There is nothing more frustrating or confusing in the wireless networking world when you get a brand new, top of the line, 802.11ac router that is capable of speeds up to 1 gigabit per second with a 5GHz band, only to have it perform at speeds half of that on a good day. Why advertise what the router can do, if it’s not actually going to perform that way in an everyday setting? This is especially problematic in the enterprise as businesses have evolved to depend heavily on their network connection. In 2016, we’ve come to expect that wireless speeds should be much quicker than we ever need them to be but the reality is, Wi-Fi technology is one of the slowest developing technologies. While there are a few factors that contribute to this notion, the biggest and most obvious one is bandwidth.

Bandwidth is the bit-rate available to be used by the devices accessing the network. With each new IEEE standard released, the band width gets bigger and bigger allowing for more traffic pass through and exchange information without being held up and slowed down.

If you think of the bandwidth as a school hallway and the radio communication signal traffic going back and forth between the router and the devices are the students. There are certain times of the day when there are more people using the hallway to move around the building. When the bell rings, and students start moving on to their next class, if the hallway is too narrow, people get stuck and can’t get to their destination in a timely manner; even though the actual time it takes to walk to the next room is short. When everyone is trying to do the same thing in all different directions and patterns, it can become a gridlocked nightmare. If a student was to navigate around the school before or after hours, they can walk freely to their destination; they may even be able to jog there, showing up faster than expected.

Too many people are tying to do the same thing at the same time and there just isn’t enough room. Since there’s isn’t a practical way to limit wireless access to more evenly distribute it throughout the day, the only way to stop these traffic jams is to widen the hallway. For example the 802.11ac standard more than doubles the bandwidth of 802.11n allowing more room for wireless traffic to pass.

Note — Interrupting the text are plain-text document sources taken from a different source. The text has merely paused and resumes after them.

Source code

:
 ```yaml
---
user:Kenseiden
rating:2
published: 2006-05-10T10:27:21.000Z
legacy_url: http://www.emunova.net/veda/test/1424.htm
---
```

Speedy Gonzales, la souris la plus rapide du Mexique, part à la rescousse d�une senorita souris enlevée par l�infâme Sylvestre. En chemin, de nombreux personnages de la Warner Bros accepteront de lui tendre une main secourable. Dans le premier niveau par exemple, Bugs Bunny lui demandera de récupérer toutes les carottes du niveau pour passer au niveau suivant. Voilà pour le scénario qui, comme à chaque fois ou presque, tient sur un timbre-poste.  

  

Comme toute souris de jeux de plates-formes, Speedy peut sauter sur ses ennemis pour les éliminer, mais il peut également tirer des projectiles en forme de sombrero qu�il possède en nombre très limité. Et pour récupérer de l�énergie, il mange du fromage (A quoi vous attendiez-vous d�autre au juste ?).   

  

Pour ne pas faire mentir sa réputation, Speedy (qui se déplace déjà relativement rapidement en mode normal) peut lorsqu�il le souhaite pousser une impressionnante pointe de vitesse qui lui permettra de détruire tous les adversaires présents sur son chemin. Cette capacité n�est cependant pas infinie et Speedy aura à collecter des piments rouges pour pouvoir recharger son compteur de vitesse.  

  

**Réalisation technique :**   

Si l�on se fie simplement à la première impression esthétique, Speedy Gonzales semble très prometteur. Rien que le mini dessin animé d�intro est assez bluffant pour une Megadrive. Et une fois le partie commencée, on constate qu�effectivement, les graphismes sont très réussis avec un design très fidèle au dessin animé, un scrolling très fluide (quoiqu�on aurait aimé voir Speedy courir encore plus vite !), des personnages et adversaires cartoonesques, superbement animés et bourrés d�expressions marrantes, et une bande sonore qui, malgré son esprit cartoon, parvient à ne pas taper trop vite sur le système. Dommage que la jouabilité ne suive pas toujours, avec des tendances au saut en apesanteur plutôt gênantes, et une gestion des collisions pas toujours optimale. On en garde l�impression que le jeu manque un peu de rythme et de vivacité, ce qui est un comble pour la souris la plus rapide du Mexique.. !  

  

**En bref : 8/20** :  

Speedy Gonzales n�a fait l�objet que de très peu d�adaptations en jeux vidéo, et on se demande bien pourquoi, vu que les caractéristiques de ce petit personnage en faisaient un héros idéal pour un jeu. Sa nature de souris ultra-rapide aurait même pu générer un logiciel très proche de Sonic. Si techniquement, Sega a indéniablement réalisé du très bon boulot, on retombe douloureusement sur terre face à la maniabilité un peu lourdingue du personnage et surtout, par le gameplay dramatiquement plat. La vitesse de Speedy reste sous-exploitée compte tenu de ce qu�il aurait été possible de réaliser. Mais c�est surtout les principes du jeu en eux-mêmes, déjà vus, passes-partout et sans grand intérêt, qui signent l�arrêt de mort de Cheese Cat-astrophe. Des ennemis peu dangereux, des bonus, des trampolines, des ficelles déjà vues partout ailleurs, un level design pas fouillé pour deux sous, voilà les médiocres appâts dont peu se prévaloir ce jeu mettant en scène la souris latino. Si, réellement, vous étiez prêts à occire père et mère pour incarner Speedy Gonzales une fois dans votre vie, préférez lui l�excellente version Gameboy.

Construction is complete and the school has a brand new hallway that’s twice as wide as the one they had before. This seems great, but school hallways are never organized and students don’t always behave the way they are supposed to. People are checking their lockers and circling up to chat with friends. Someone spilled water on the floor and that area is roped off; a fight breaks out and everyone needs to circle up and see what’s going on. The school has become bigger so more students are coming in, and taking up space in the hallway as well. These events cause slower traffic and while not all of them are intentional, these delays are still frustrating; what was the point of widening the hallway if there are still going to be hangups in traffic speed?

We see the same kinds of hangups in bandwidth; no one is fighting in the hallways but there are things blocking the traffic from utilizing the full capacity of the bandwidth. For one thing, there’s just more traffic due to the high adoption of mobile devices in the enterprise and when people realize that the Wi-Fi is working better, they are more likely to connect their devices rather than using mobile data.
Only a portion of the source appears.